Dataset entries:
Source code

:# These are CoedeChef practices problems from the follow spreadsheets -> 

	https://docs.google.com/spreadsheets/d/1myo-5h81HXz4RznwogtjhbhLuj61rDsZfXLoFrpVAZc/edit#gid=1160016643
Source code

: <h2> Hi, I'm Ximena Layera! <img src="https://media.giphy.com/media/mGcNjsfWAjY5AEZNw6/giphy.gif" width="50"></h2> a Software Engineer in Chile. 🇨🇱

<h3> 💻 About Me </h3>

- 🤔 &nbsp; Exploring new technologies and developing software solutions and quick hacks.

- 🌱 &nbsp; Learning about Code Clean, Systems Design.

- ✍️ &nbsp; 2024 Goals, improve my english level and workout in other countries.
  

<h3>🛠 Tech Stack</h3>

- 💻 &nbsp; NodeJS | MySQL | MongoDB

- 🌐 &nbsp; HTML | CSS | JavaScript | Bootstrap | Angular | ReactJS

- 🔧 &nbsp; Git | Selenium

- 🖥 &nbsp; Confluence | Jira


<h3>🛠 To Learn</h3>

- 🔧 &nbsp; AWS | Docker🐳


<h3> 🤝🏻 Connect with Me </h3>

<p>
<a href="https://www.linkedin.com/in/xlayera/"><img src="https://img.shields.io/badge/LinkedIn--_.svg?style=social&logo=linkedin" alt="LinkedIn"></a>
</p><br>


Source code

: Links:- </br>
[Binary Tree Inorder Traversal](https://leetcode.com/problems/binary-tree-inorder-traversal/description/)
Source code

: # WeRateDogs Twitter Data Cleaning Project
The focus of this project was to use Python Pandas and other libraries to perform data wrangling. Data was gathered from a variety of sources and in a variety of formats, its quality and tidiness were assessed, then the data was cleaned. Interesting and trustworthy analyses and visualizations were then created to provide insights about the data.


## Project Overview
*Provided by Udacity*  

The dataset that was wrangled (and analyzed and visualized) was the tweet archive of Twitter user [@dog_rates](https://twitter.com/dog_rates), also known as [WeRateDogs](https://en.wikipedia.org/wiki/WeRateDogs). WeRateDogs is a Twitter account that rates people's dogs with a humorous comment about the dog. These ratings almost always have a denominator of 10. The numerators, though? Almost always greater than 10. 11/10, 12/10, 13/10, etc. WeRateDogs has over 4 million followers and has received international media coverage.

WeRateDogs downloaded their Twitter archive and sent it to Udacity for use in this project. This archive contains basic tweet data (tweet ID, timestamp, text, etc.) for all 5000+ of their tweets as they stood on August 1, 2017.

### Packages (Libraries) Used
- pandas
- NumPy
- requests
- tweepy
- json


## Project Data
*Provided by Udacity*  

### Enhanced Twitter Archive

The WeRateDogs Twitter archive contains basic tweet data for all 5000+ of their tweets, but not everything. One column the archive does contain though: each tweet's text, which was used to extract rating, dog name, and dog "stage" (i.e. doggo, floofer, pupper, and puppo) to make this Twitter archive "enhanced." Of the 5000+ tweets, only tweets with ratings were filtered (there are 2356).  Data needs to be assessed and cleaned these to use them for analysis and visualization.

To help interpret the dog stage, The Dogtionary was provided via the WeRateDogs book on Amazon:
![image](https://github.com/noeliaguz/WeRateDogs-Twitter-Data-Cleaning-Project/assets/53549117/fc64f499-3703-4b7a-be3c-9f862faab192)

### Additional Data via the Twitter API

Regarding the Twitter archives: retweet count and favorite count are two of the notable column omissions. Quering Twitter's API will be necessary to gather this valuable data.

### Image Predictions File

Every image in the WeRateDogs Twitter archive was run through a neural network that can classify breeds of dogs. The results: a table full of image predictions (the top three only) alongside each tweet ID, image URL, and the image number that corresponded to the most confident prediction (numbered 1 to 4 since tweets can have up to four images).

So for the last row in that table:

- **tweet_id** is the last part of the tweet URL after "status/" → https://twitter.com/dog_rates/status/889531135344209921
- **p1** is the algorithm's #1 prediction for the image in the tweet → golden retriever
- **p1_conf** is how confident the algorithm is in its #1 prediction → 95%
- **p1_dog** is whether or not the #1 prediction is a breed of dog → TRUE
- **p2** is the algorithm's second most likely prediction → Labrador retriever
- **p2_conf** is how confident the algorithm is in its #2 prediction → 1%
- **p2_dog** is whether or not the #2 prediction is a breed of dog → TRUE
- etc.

◆ WHAT YOU NEED TO DO
Work out how many lines of the records contain the word "assessed", and give only that number.

◆ TASK OUTPUT
2